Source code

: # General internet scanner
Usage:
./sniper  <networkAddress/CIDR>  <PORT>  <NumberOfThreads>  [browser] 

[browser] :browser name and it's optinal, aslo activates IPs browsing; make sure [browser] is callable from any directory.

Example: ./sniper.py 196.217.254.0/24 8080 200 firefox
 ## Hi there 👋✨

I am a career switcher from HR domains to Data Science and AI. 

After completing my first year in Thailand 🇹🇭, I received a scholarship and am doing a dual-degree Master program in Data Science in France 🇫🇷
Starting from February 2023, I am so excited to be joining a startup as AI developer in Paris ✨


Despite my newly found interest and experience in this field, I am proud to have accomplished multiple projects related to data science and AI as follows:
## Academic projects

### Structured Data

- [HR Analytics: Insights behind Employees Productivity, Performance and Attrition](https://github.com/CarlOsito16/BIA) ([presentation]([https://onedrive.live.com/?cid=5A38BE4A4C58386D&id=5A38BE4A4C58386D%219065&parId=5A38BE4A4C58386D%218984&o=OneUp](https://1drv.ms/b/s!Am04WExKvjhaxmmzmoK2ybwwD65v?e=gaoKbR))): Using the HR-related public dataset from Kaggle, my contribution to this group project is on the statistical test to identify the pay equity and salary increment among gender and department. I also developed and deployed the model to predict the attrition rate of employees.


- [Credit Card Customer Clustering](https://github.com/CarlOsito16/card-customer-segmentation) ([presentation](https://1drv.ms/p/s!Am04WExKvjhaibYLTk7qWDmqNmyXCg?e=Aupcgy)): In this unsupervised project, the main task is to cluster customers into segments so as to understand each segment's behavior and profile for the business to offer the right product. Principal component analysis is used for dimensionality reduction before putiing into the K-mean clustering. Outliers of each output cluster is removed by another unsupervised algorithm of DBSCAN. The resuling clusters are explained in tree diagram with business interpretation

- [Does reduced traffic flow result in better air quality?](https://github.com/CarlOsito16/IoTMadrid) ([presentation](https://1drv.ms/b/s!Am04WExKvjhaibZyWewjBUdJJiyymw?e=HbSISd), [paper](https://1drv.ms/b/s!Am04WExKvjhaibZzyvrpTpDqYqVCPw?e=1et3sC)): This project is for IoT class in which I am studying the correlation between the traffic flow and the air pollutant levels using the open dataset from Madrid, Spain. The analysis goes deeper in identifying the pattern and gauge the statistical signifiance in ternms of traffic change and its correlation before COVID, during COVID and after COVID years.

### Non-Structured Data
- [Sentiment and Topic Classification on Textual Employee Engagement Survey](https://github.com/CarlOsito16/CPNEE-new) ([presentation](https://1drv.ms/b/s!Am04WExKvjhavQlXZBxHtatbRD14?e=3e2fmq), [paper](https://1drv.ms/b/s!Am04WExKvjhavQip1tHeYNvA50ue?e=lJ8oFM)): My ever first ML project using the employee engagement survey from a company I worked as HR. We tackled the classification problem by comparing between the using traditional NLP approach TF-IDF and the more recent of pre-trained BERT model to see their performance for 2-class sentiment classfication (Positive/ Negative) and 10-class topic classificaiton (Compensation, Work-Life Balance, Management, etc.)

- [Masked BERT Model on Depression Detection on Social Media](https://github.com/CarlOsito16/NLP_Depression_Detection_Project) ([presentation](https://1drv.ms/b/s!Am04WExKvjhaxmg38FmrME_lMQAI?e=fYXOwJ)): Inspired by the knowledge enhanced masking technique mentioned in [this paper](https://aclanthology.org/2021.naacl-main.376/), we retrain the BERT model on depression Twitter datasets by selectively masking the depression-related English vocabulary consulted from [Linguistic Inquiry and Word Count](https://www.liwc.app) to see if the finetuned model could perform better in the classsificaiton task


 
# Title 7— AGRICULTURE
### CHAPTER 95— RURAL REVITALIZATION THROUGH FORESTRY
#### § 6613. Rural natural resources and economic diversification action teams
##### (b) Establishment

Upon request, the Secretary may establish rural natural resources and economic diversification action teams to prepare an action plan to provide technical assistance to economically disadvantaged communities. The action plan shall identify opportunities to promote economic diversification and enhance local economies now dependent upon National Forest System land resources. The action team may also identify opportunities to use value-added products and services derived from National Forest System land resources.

-------------------------

- **ASSIGNMENT**
Which lines above include the word "projects"? Pick them out and copy them.

- **EXERCISE RESULT**
Despite my newly found interest and experience in this field, I am proud to have accomplished multiple projects related to data science and AI as follows:
## Academic projects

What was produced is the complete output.